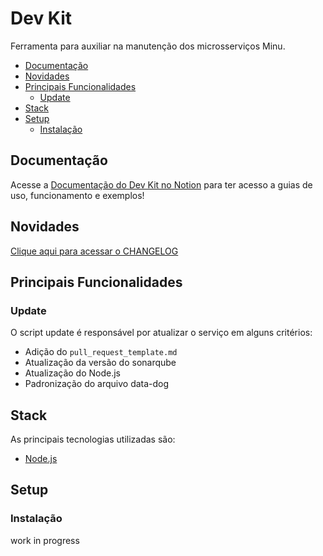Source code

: # Dev Kit

Ferramenta para auxiliar na manutenção dos microsserviços Minu.

- [Documentação](#documentação)
- [Novidades](#Novidades)
- [Principais Funcionalidades](#principais-funcionalidades)
  - [Update](#update)
- [Stack](#stack)
- [Setup](#setup)
  - [Instalação](#instalação)

## Documentação

Acesse a [Documentação do Dev Kit no Notion]() para ter acesso a guias de uso, funcionamento e exemplos!

## Novidades

[Clique aqui para acessar o CHANGELOG](CHANGELOG.md)

## Principais Funcionalidades

### Update

O script update é responsável por atualizar o serviço em alguns critérios:

- Adição do `pull_request_template.md`
- Atualização da versão do sonarqube
- Atualização do Node.js
- Padronização do arquivo data-dog

## Stack

As principais tecnologias utilizadas são:

- [Node.js](https://nodejs.org/pt-br)

## Setup

### Instalação

work in progress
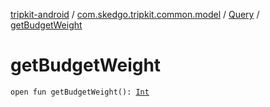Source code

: [tripkit-android](../../index.md) / [com.skedgo.tripkit.common.model](../index.md) / [Query](index.md) / [getBudgetWeight](./get-budget-weight.md)

# getBudgetWeight

`open fun getBudgetWeight(): `[`Int`](https://kotlinlang.org/api/latest/jvm/stdlib/kotlin/-int/index.html)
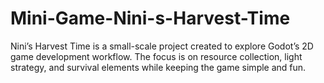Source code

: # Mini-Game-Nini-s-Harvest-Time
Nini’s Harvest Time is a small-scale project created to explore Godot’s 2D game development workflow. The focus is on resource collection, light strategy, and survival elements while keeping the game simple and fun.
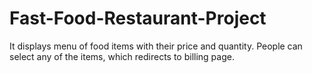 # Fast-Food-Restaurant-Project
It displays menu of food items with their price and quantity. People can select any of the items, which redirects to billing page.

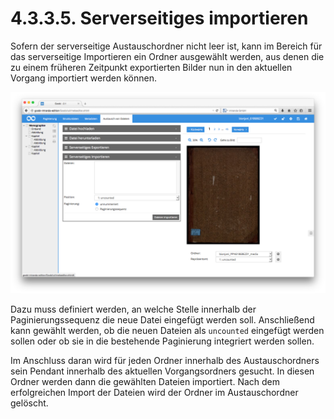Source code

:# 4.3.3.5. Serverseitiges importieren

Sofern der serverseitige Austauschordner nicht leer ist, kann im Bereich für das serverseitige Importieren ein Ordner ausgewählt werden, aus denen die zu einem früheren Zeitpunkt exportierten Bilder nun in den aktuellen Vorgang importiert werden können.

![Serverseitiges Importieren von Dateien](../../../../.gitbook/assets/57-4d.png)

Dazu muss definiert werden, an welche Stelle innerhalb der Paginierungssequenz die neue Datei eingefügt werden soll. Anschließend kann gewählt werden, ob die neuen Dateien als `uncounted` eingefügt werden sollen oder ob sie in die bestehende Paginierung integriert werden sollen.

Im Anschluss daran wird für jeden Ordner innerhalb des Austauschordners sein Pendant innerhalb des aktuellen Vorgangsordners gesucht. In diesen Ordner werden dann die gewählten Dateien importiert. Nach dem erfolgreichen Import der Dateien wird der Ordner im Austauschordner gelöscht.

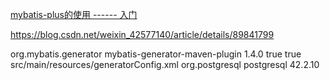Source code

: [mybatis-plus的使用 ------ 入门](https://www.jianshu.com/p/ceb1df475021)

https://blog.csdn.net/weixin_42577140/article/details/89841799

<plugin>
	<groupId>org.mybatis.generator</groupId>
	<artifactId>mybatis-generator-maven-plugin</artifactId>
	<version>1.4.0</version>
	<configuration>
		<!-- 在控制台打印执行日志 -->
		<verbose>true</verbose>
		<!-- 重复生成时会覆盖之前的文件-->
		<overwrite>true</overwrite>
		<configurationFile>src/main/resources/generatorConfig.xml</configurationFile>
	</configuration>
	<dependencies>
		<dependency>
			<groupId>org.postgresql</groupId>
			<artifactId>postgresql</artifactId>
			<version>42.2.10</version>
		</dependency>
	</dependencies>
</plugin>
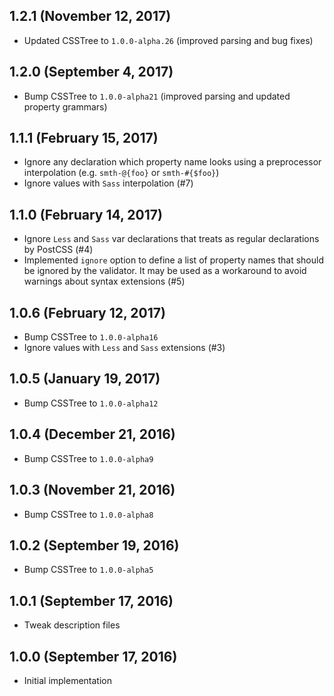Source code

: ## 1.2.1 (November 12, 2017)

- Updated CSSTree to `1.0.0-alpha.26` (improved parsing and bug fixes)

## 1.2.0 (September 4, 2017)

- Bump CSSTree to `1.0.0-alpha21` (improved parsing and updated property grammars)

## 1.1.1 (February 15, 2017)

- Ignore any declaration which property name looks using a preprocessor interpolation (e.g. `smth-@{foo}` or `smth-#{$foo}`)
- Ignore values with `Sass` interpolation (#7)

## 1.1.0 (February 14, 2017)

- Ignore `Less` and `Sass` var declarations that treats as regular declarations by PostCSS (#4)
- Implemented `ignore` option to define a list of property names that should be ignored by the validator. It may be used as a workaround to avoid warnings about syntax extensions (#5)

## 1.0.6 (February 12, 2017)

- Bump CSSTree to `1.0.0-alpha16`
- Ignore values with `Less` and `Sass` extensions (#3)

## 1.0.5 (January 19, 2017)

- Bump CSSTree to `1.0.0-alpha12`

## 1.0.4 (December 21, 2016)

- Bump CSSTree to `1.0.0-alpha9`

## 1.0.3 (November 21, 2016)

- Bump CSSTree to `1.0.0-alpha8`

## 1.0.2 (September 19, 2016)

- Bump CSSTree to `1.0.0-alpha5`

## 1.0.1 (September 17, 2016)

- Tweak description files

## 1.0.0 (September 17, 2016)

- Initial implementation
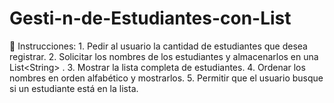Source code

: # Gesti-n-de-Estudiantes-con-List
📌 Instrucciones: 1. Pedir al usuario la cantidad de estudiantes que desea registrar. 2. Solicitar los nombres de los estudiantes y almacenarlos en una List&lt;String> . 3. Mostrar la lista completa de estudiantes. 4. Ordenar los nombres en orden alfabético y mostrarlos. 5. Permitir que el usuario busque si un estudiante está en la lista.
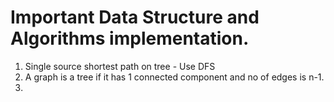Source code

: # Important Data Structure and Algorithms implementation.

1. Single source shortest path on tree - Use DFS
2. A graph is a tree if it has 1 connected component and no of edges is n-1.
3. 
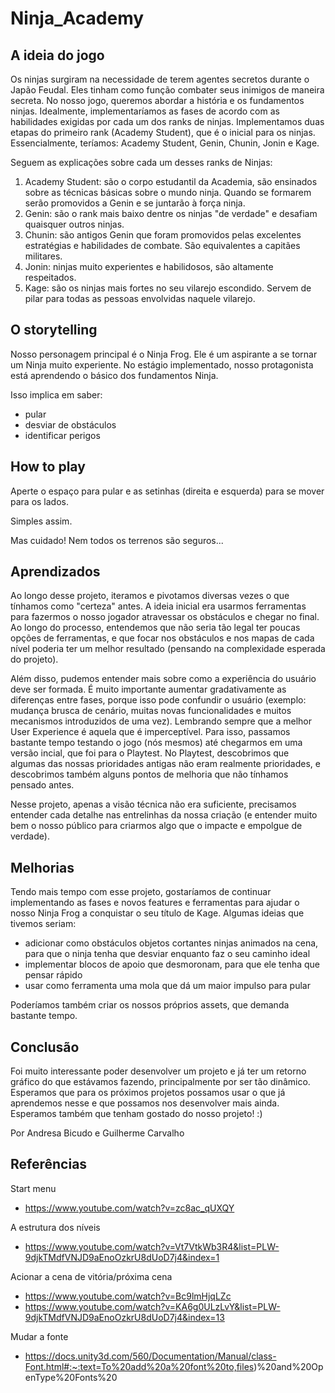 # Ninja_Academy

## A ideia do jogo
Os ninjas surgiram na necessidade de terem agentes secretos durante o Japão Feudal. Eles tinham como função combater seus inimigos de maneira secreta.
No nosso jogo, queremos abordar a história e os fundamentos ninjas.
Idealmente, implementaríamos as fases de acordo com as habilidades exigidas por cada um dos ranks de ninjas.
Implementamos duas etapas do primeiro rank (Academy Student), que é o inicial para os ninjas. Essencialmente, teríamos: Academy Student, Genin, Chunin, Jonin e Kage.

Seguem as explicações sobre cada um desses ranks de Ninjas:
1) Academy Student: são o corpo estudantil da Academia, são ensinados sobre as técnicas básicas sobre o mundo ninja. Quando se formarem serão promovidos a Genin e se juntarão à força ninja.
2) Genin: são o rank mais baixo dentre os ninjas "de verdade" e desafiam quaisquer outros ninjas.
3) Chunin: são antigos Genin que foram promovidos pelas excelentes estratégias e habilidades de combate. São equivalentes a capitães militares.
4) Jonin: ninjas muito experientes e habilidosos, são altamente respeitados.
5) Kage: são os ninjas mais fortes no seu vilarejo escondido. Servem de pilar para todas as pessoas envolvidas naquele vilarejo.

## O storytelling
Nosso personagem principal é o Ninja Frog. Ele é um aspirante a se tornar um Ninja muito experiente.
No estágio implementado, nosso protagonista está aprendendo o básico dos fundamentos Ninja.

Isso implica em saber:
- pular
- desviar de obstáculos
- identificar perigos

## How to play
Aperte o espaço para pular e as setinhas (direita e esquerda) para se mover para os lados.

Simples assim.

Mas cuidado! Nem todos os terrenos são seguros...

## Aprendizados
Ao longo desse projeto, iteramos e pivotamos diversas vezes o que tínhamos como "certeza" antes. 
A ideia inicial era usarmos ferramentas para fazermos o nosso jogador atravessar os obstáculos e chegar no final.
Ao longo do processo, entendemos que não seria tão legal ter poucas opções de ferramentas, e que focar nos obstáculos
e nos mapas de cada nível poderia ter um melhor resultado (pensando na complexidade esperada do projeto).

Além disso, pudemos entender mais sobre como a experiência do usuário deve ser formada.
É muito importante aumentar gradativamente as diferenças entre fases, porque isso pode confundir o usuário 
(exemplo: mudança brusca de cenário, muitas novas funcionalidades e muitos mecanismos introduzidos de uma vez).
Lembrando sempre que a melhor User Experience é aquela que é imperceptível.
Para isso, passamos bastante tempo testando o jogo (nós mesmos) até chegarmos em uma versão incial, que foi para o Playtest.
No Playtest, descobrimos que algumas das nossas prioridades antigas não eram realmente prioridades, 
e descobrimos também alguns pontos de melhoria que não tínhamos pensado antes.

Nesse projeto, apenas a visão técnica não era suficiente, precisamos entender cada detalhe nas entrelinhas da nossa criação
(e entender muito bem o nosso público para criarmos algo que o impacte e empolgue de verdade).

## Melhorias
Tendo mais tempo com esse projeto, gostaríamos de continuar implementando as fases e novos features e ferramentas para ajudar o nosso Ninja Frog
a conquistar o seu título de Kage.
Algumas ideias que tivemos seriam:
- adicionar como obstáculos objetos cortantes ninjas animados na cena, para que o ninja tenha que desviar enquanto faz o seu caminho ideal
- implementar blocos de apoio que desmoronam, para que ele tenha que pensar rápido
- usar como ferramenta uma mola que dá um maior impulso para pular

Poderíamos também criar os nossos próprios assets, que demanda bastante tempo.

## Conclusão
Foi muito interessante poder desenvolver um projeto e já ter um retorno gráfico do que estávamos fazendo, principalmente por ser tão dinâmico.
Esperamos que para os próximos projetos possamos usar o que já aprendemos nesse e que possamos nos desenvolver mais ainda.
Esperamos também que tenham gostado do nosso projeto! :)

Por Andresa Bicudo e Guilherme Carvalho


## Referências
Start menu
- https://www.youtube.com/watch?v=zc8ac_qUXQY

A estrutura dos níveis
- https://www.youtube.com/watch?v=Vt7VtkWb3R4&list=PLW-9djkTMdfVNJD9aEnoOzkrU8dUoD7j4&index=1

Acionar a cena de vitória/próxima cena
- https://www.youtube.com/watch?v=Bc9lmHjqLZc 
- https://www.youtube.com/watch?v=KA6g0ULzLvY&list=PLW-9djkTMdfVNJD9aEnoOzkrU8dUoD7j4&index=13

Mudar a fonte
- https://docs.unity3d.com/560/Documentation/Manual/class-Font.html#:~:text=To%20add%20a%20font%20to,files)%20and%20OpenType%20Fonts%20
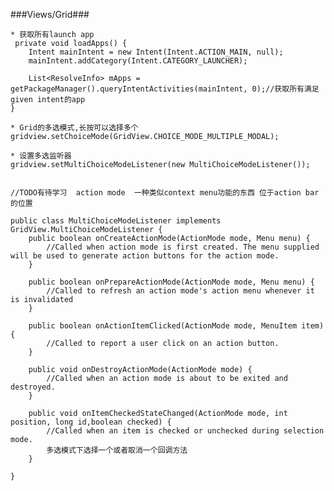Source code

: ###Views/Grid###

	* 获取所有launch app
	 private void loadApps() {
        Intent mainIntent = new Intent(Intent.ACTION_MAIN, null);
        mainIntent.addCategory(Intent.CATEGORY_LAUNCHER);

        List<ResolveInfo> mApps = getPackageManager().queryIntentActivities(mainIntent, 0);//获取所有满足given intent的app
    }
    
    * Grid的多选模式,长按可以选择多个
    gridview.setChoiceMode(GridView.CHOICE_MODE_MULTIPLE_MODAL);
    
    * 设置多选监听器
    gridview.setMultiChoiceModeListener(new MultiChoiceModeListener());
    
    
    //TODO有待学习  action mode  一种类似context menu功能的东西 位于action bar的位置
    
    public class MultiChoiceModeListener implements GridView.MultiChoiceModeListener {
        public boolean onCreateActionMode(ActionMode mode, Menu menu) {
       		//Called when action mode is first created. The menu supplied will be used to generate action buttons for the action mode.
        }

        public boolean onPrepareActionMode(ActionMode mode, Menu menu) {
			//Called to refresh an action mode's action menu whenever it is invalidated
        }

        public boolean onActionItemClicked(ActionMode mode, MenuItem item) {
			//Called to report a user click on an action button.
        }

        public void onDestroyActionMode(ActionMode mode) {
        	//Called when an action mode is about to be exited and destroyed.
        }

        public void onItemCheckedStateChanged(ActionMode mode, int position, long id,boolean checked) {
            //Called when an item is checked or unchecked during selection mode.
            多选模式下选择一个或者取消一个回调方法
        }

    }
   
        
    
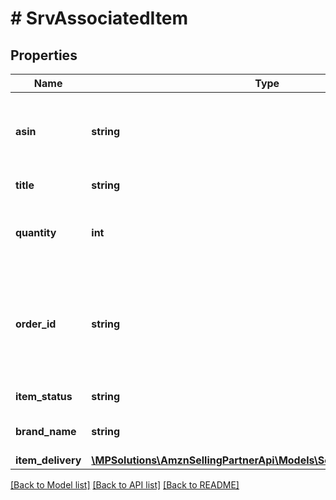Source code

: # # SrvAssociatedItem

## Properties

Name | Type | Description | Notes
------------ | ------------- | ------------- | -------------
**asin** | **string** | The Amazon Standard Identification Number (ASIN) of the item. | [optional]
**title** | **string** | The title of the item. | [optional]
**quantity** | **int** | The total number of items included in the order. | [optional]
**order_id** | **string** | The Amazon-defined identifier for an order placed by the buyer, in 3-7-7 format. | [optional]
**item_status** | **string** | The status of the item. | [optional]
**brand_name** | **string** | The brand name of the item. | [optional]
**item_delivery** | [**\MPSolutions\AmznSellingPartnerApi\Models\Services\SrvItemDelivery**](SrvItemDelivery.md) |  | [optional]

[[Back to Model list]](../../README.md#models) [[Back to API list]](../../README.md#endpoints) [[Back to README]](../../README.md)
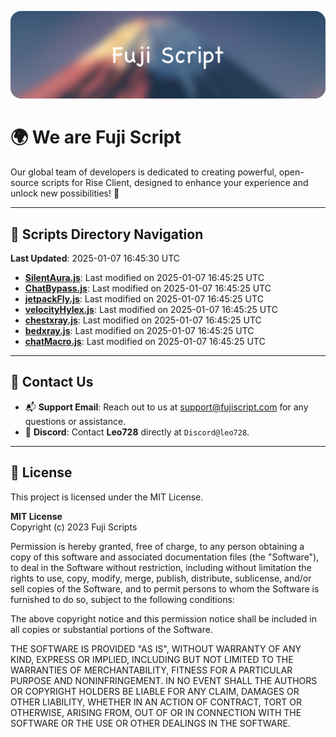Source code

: ![Banner](.github/b.webp)

# 🌍 **We are Fuji Script**

Our global team of developers is dedicated to creating powerful, open-source scripts for Rise Client, designed to enhance your experience and unlock new possibilities! 🌟

---
<!-- SCRIPTS_NAVIGATION_START -->
## 📂 **Scripts Directory Navigation**

**Last Updated**: 2025-01-07 16:45:30 UTC

- **[SilentAura.js](scripts/SilentAura.js)**: Last modified on 2025-01-07 16:45:25 UTC
- **[ChatBypass.js](scripts/ChatBypass.js)**: Last modified on 2025-01-07 16:45:25 UTC
- **[jetpackFly.js](scripts/jetpackFly.js)**: Last modified on 2025-01-07 16:45:25 UTC
- **[velocityHylex.js](scripts/velocityHylex.js)**: Last modified on 2025-01-07 16:45:25 UTC
- **[chestxray.js](scripts/chestxray.js)**: Last modified on 2025-01-07 16:45:25 UTC
- **[bedxray.js](scripts/bedxray.js)**: Last modified on 2025-01-07 16:45:25 UTC
- **[chatMacro.js](scripts/chatMacro.js)**: Last modified on 2025-01-07 16:45:25 UTC

<!-- SCRIPTS_NAVIGATION_END -->

---

## 💬 **Contact Us**  
- 📬 **Support Email**: Reach out to us at [support@fujiscript.com](mailto:support@fujiscript.com) for any questions or assistance.  
- 💬 **Discord**: Contact **Leo728** directly at `Discord@leo728`.

---

## 📜 **License**

This project is licensed under the MIT License.  

**MIT License**  
Copyright (c) 2023 Fuji Scripts  

Permission is hereby granted, free of charge, to any person obtaining a copy of this software and associated documentation files (the "Software"), to deal in the Software without restriction, including without limitation the rights to use, copy, modify, merge, publish, distribute, sublicense, and/or sell copies of the Software, and to permit persons to whom the Software is furnished to do so, subject to the following conditions:  

The above copyright notice and this permission notice shall be included in all copies or substantial portions of the Software.  

THE SOFTWARE IS PROVIDED "AS IS", WITHOUT WARRANTY OF ANY KIND, EXPRESS OR IMPLIED, INCLUDING BUT NOT LIMITED TO THE WARRANTIES OF MERCHANTABILITY, FITNESS FOR A PARTICULAR PURPOSE AND NONINFRINGEMENT. IN NO EVENT SHALL THE AUTHORS OR COPYRIGHT HOLDERS BE LIABLE FOR ANY CLAIM, DAMAGES OR OTHER LIABILITY, WHETHER IN AN ACTION OF CONTRACT, TORT OR OTHERWISE, ARISING FROM, OUT OF OR IN CONNECTION WITH THE SOFTWARE OR THE USE OR OTHER DEALINGS IN THE SOFTWARE.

(Task description):
What you return should be exactly the lines above, starting at the one with "## Aprendizados" and ending at the one with "A ideia inicial", and nothing else.

(Problem solution):
## Aprendizados
Ao longo desse projeto, iteramos e pivotamos diversas vezes o que tínhamos como "certeza" antes. 
A ideia inicial era usarmos ferramentas para fazermos o nosso jogador atravessar os obstáculos e chegar no final.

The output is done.